The laboratory will keep answering the wrong question with impressive precision
For decades, marine scientists have heated tanks of seawater to glimpse the ocean's future, trusting that temperature alone was the variable that mattered. A new meta-analysis of 48 studies, led by Simon Fraser University's Isabelle Côté, reveals that the speed of that heating may matter just as much—and that laboratories have been racing through in hours what the real ocean takes generations to accomplish. The distinction is not merely technical: it separates the biology of sudden shock from the biology of slow adaptation, and much of what we believe about marine life's fate under climate change may rest on the former while claiming to speak to the latter.

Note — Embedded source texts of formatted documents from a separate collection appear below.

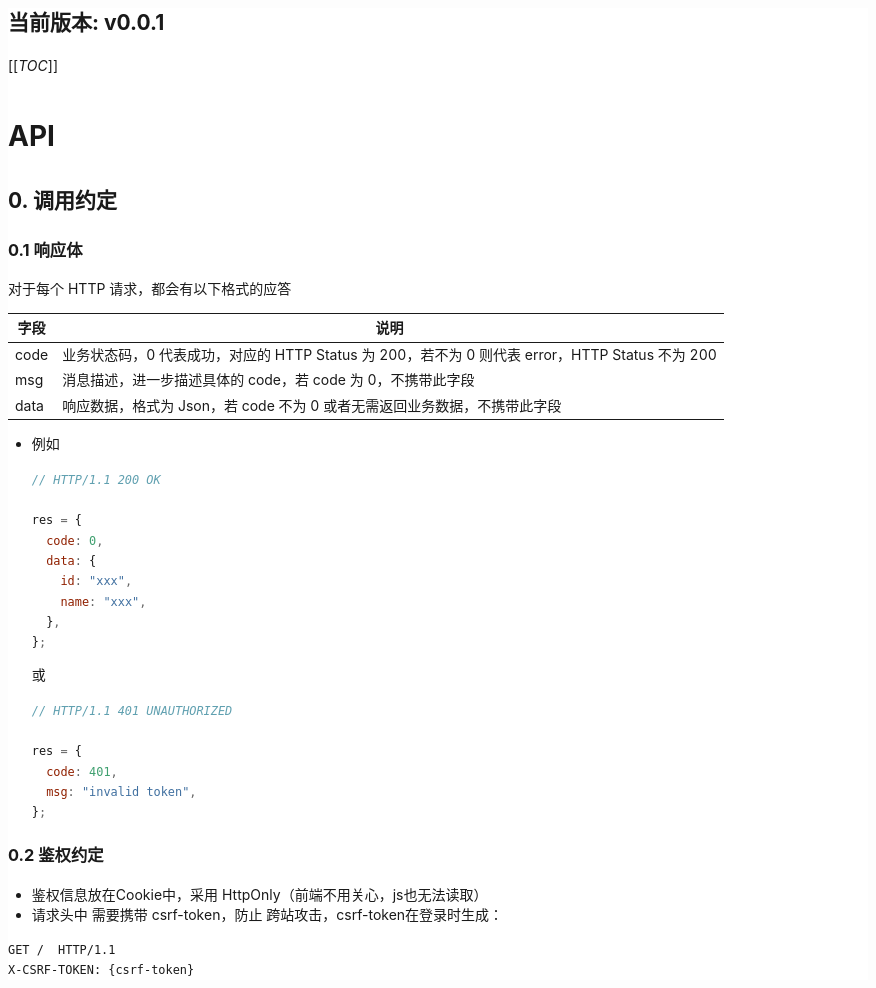 ## 当前版本: v0.0.1

[[_TOC_]]

# API

## 0. 调用约定

### 0.1 响应体

对于每个 HTTP 请求，都会有以下格式的应答

| 字段   | 说明                                                                    |
|------|-----------------------------------------------------------------------|
| code | 业务状态码，0 代表成功，对应的 HTTP Status 为 200，若不为 0 则代表 error，HTTP Status 不为 200 |
| msg  | 消息描述，进一步描述具体的 code，若 code 为 0，不携带此字段                                  |
| data | 响应数据，格式为 Json，若 code 不为 0 或者无需返回业务数据，不携带此字段                           |

- 例如

  ```js
  // HTTP/1.1 200 OK
  
  res = {
    code: 0,
    data: {
      id: "xxx",
      name: "xxx",
    },
  };
  ```

  或

  ```js
  // HTTP/1.1 401 UNAUTHORIZED
  
  res = {
    code: 401,
    msg: "invalid token",
  };
  ```

### 0.2 鉴权约定

- 鉴权信息放在Cookie中，采用 HttpOnly（前端不用关心，js也无法读取）
- 请求头中 需要携带 csrf-token，防止 跨站攻击，csrf-token在登录时生成：

```http
GET /  HTTP/1.1
X-CSRF-TOKEN: {csrf-token}
```
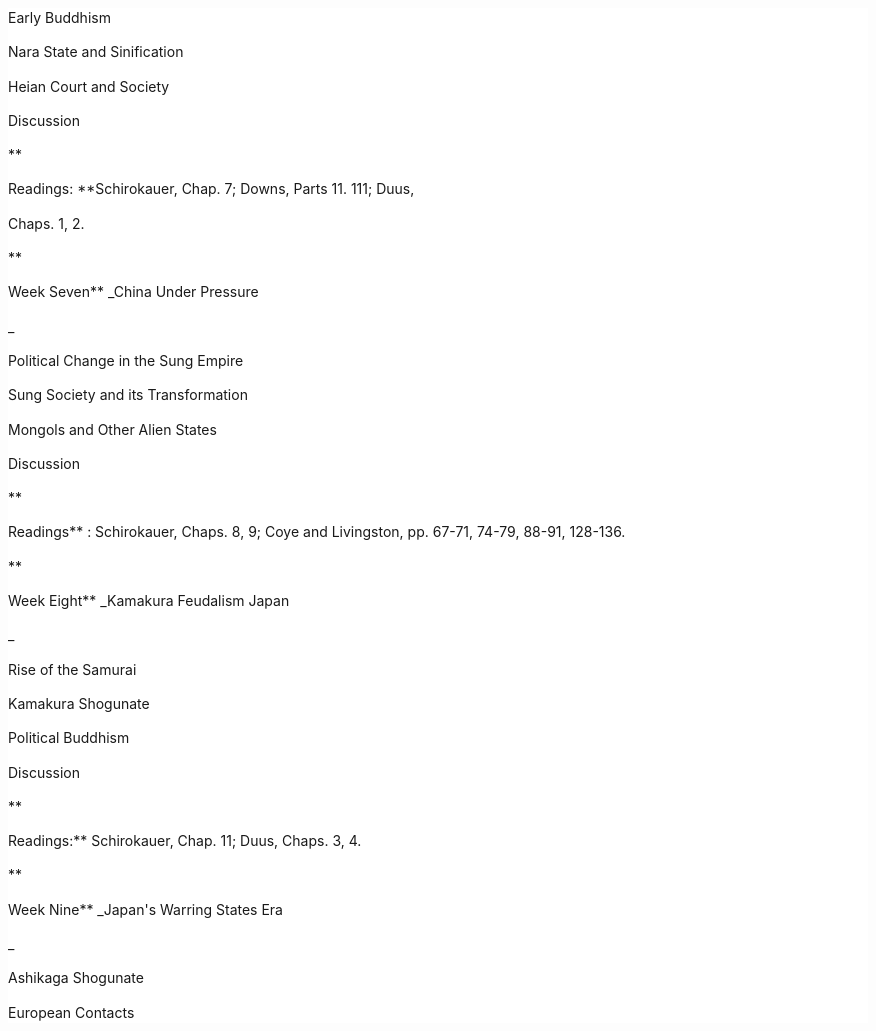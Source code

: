 Early Buddhism

Nara State and Sinification

Heian Court and Society

Discussion

**

Readings: **Schirokauer, Chap. 7; Downs, Parts 11. 111; Duus,

Chaps. 1, 2.



**

Week Seven** _China Under Pressure

_

Political Change in the Sung Empire

Sung Society and its Transformation

Mongols and Other Alien States

Discussion

**

Readings** : Schirokauer, Chaps. 8, 9; Coye and Livingston, pp. 67-71, 74-79,
88-91, 128-136.



**

Week Eight** _Kamakura Feudalism Japan

_

Rise of the Samurai

Kamakura Shogunate

Political Buddhism

Discussion

**

Readings:** Schirokauer, Chap. 11; Duus, Chaps. 3, 4.



**

Week Nine** _Japan's Warring States Era

_

Ashikaga Shogunate

European Contacts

- Nearly every ocean warming experiment ever published heats its tanks faster than even the most extreme marine heatwaves observed in the wild—some studies skip gradual warming entirely, plunging animals straight into hot water.
- The speed of heating dramatically reshapes what researchers actually measure: slow warming largely preserved reproductive capacity in test species, while rapid warming caused breeding rates to collapse—suggesting two entirely different biological stories.
- Survival showed no mercy regardless of pace, but population abundance and photosynthesis flipped their outcomes depending on ramping speed, revealing that the experimental design was quietly rewriting the results.
- Climate models built on these experiments may be miscalibrated in both directions—overestimating near-term collapse in some marine processes while failing to detect slow-burn declines in others, with real consequences for fisheries policy and reef restoration funding.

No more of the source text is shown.